Unfold in View
by Jenna Green
Public space is a challenging environment for even the most experienced artist. Whether it’s a large-scale sculpture, site-specific participatory work, or political paste-up, the public realm offers a particular set of considerations, many of which emerging artists may not yet have encountered in their practice. So where do emerging artists learn how to work within the public realm?
A recent performative drawing that played out over three days in a Brisbane mall, explored this question. A collaboration between emerging artists Emma Gardner, Rachael Wellisch, and Rebekah Evans, As We Unfold was installed in The Pod, a programmed creative space provided by Brisbane City Council. Located in the Brunswick Street Mall, the work involved the three artists slowly unpicking sheets of indigo-dyed hessian to reveal a collection of abstract marks. With the material enclosing three open sides of a converted shipping container (The Pod), the installation provided a walled space from which the artists worked, painstakingly perforating the boundary between them and their audience.
As We Unfold began with the artists working within the installation, concealed from view. Likely there to avoid working in the sun, the lack of visibility meant there appeared to be no performance. The audience (curious passers-by) seemed bewildered as they saw nothing to match the marketing collateral surrounding The Pod. Quickly observing viewers’ reactions, the artists responded by relocating to the outside of the structure to work. Although this shift made the performance more visible, it posed the question, how much should an audience influence a work? Of course, the answer to this depends on the artist, audience, and other contextual elements.
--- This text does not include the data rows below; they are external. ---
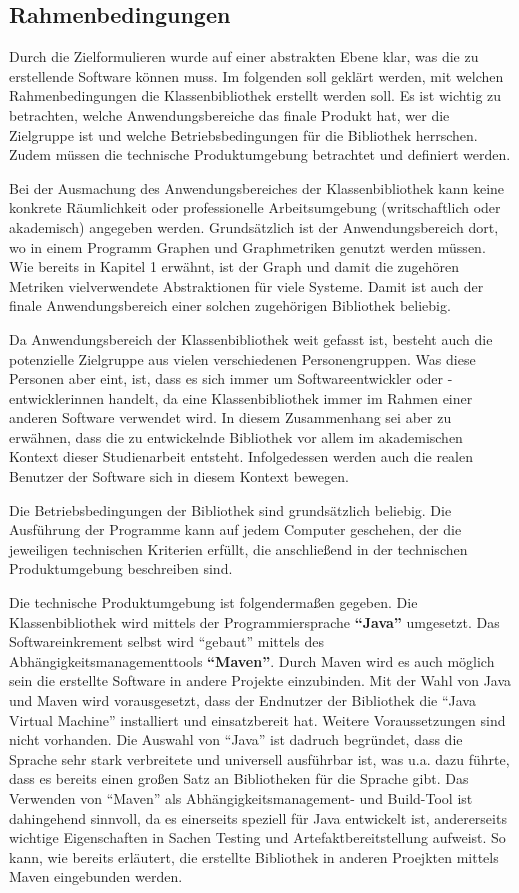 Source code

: \documentclass[a4paper,12pt,ngerman,chapterprefix=false,listof=totoc,bibliography=totoc]{scrreprt}
\begin{document}
{{\subsection{Rahmenbedingungen}
{
Durch die Zielformulieren wurde auf einer abstrakten Ebene klar, was die zu erstellende Software können muss. Im folgenden soll geklärt werden, mit welchen Rahmenbedingungen die Klassenbibliothek erstellt werden soll. Es ist wichtig zu betrachten, welche Anwendungsbereiche das finale Produkt hat, wer die Zielgruppe ist und welche Betriebsbedingungen für die Bibliothek herrschen. Zudem müssen die technische Produktumgebung betrachtet und definiert werden. \cite{balzert_lehrbuch_2009}

Bei der Ausmachung des Anwendungsbereiches der Klassenbibliothek kann keine konkrete Räumlichkeit oder professionelle Arbeitsumgebung (writschaftlich oder akademisch) angegeben werden. Grundsätzlich ist der Anwendungsbereich dort, wo in einem Programm Graphen und Graphmetriken genutzt werden müssen. Wie bereits in Kapitel 1 erwähnt, ist der Graph und damit die zugehören Metriken vielverwendete Abstraktionen für viele Systeme. \cite{turau_algorithmische_2004} Damit ist auch der finale Anwendungsbereich einer solchen zugehörigen Bibliothek beliebig.

Da Anwendungsbereich der Klassenbibliothek weit gefasst ist, besteht auch die potenzielle Zielgruppe aus vielen verschiedenen Personengruppen. Was diese Personen aber eint, ist, dass es sich immer um Softwareentwickler oder -entwicklerinnen handelt, da eine Klassenbibliothek immer im Rahmen einer anderen Software verwendet wird. In diesem Zusammenhang sei aber zu erwähnen, dass die zu entwickelnde Bibliothek vor allem im akademischen Kontext dieser Studienarbeit entsteht. Infolgedessen werden auch die realen Benutzer der Software sich in diesem Kontext bewegen.

Die Betriebsbedingungen der Bibliothek sind grundsätzlich beliebig. Die Ausführung der Programme kann auf jedem Computer geschehen, der die jeweiligen technischen Kriterien erfüllt, die anschließend in der technischen Produktumgebung beschreiben sind.

Die technische Produktumgebung ist folgendermaßen gegeben. Die Klassenbibliothek wird mittels der Programmiersprache \textbf{"`Java"'} umgesetzt. Das Softwareinkrement selbst wird "`gebaut"' mittels des Abhängigkeitsmanagementtools \textbf{"`Maven"'}. Durch Maven wird es auch möglich sein die erstellte Software in andere Projekte einzubinden.  Mit der Wahl von Java und Maven wird vorausgesetzt, dass der Endnutzer der Bibliothek die "`Java Virtual Machine"' installiert und einsatzbereit hat. Weitere Voraussetzungen sind nicht vorhanden. Die Auswahl von "`Java"' ist dadruch begründet, dass die Sprache sehr stark verbreitete und universell ausführbar ist, was u.a. dazu führte, dass es bereits einen großen Satz an Bibliotheken für die Sprache gibt. Das Verwenden von "`Maven"' als Abhängigkeitsmanagement- und Build-Tool ist dahingehend sinnvoll, da es einerseits speziell für Java entwickelt ist, andererseits wichtige Eigenschaften in Sachen Testing und Artefaktbereitstellung aufweist. So kann, wie bereits erläutert, die erstellte Bibliothek in anderen Proejkten mittels Maven eingebunden werden. \cite{ullenboom_java_2016,srirangan_apache_2011}
}
}}
\end{document}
But, in this circumstance, where the artists appeared to prioritise the audiences’ needs over their intentions, the decision seemed influenced by the context. In a gallery, where protocols legitimise an artist’s process regardless of how anti-audience it might appear, would the artists have appeased the audience so willingly?
Visually the work evolved slowly in the transient public space. As the first day of the performance came to a close, the hessian held only minor markings from hours of labour. A pace uncommon in a thoroughfare such as the mall, a slight tension could be felt as the work challenged viewers’ expectations of both the mall and contemporary art. A common response to public art, this tension often results in negative public opinion that puts pressure on councils to fund more populist projects. While it’s important to support a diversity of projects, it is also important to offer moments accessible to all that challenge and inspire new ideas. Both this project and Council’s Pod provided the latter.
While over time the piece came to reveal a beautifully intricate surface of marks, the real delight was the women who in their trailing pinafores and bare feet, seemed to embody a youthful openness to their work as a site for learning. Engaging with some of the social, cultural, and environmental factors that define public space, the piece provided experience and insight for both artists and audience. Aptly named, As We Unfold is sure to continue shaping both its artists and audience as it continues to evolve through future iterations in other public contexts.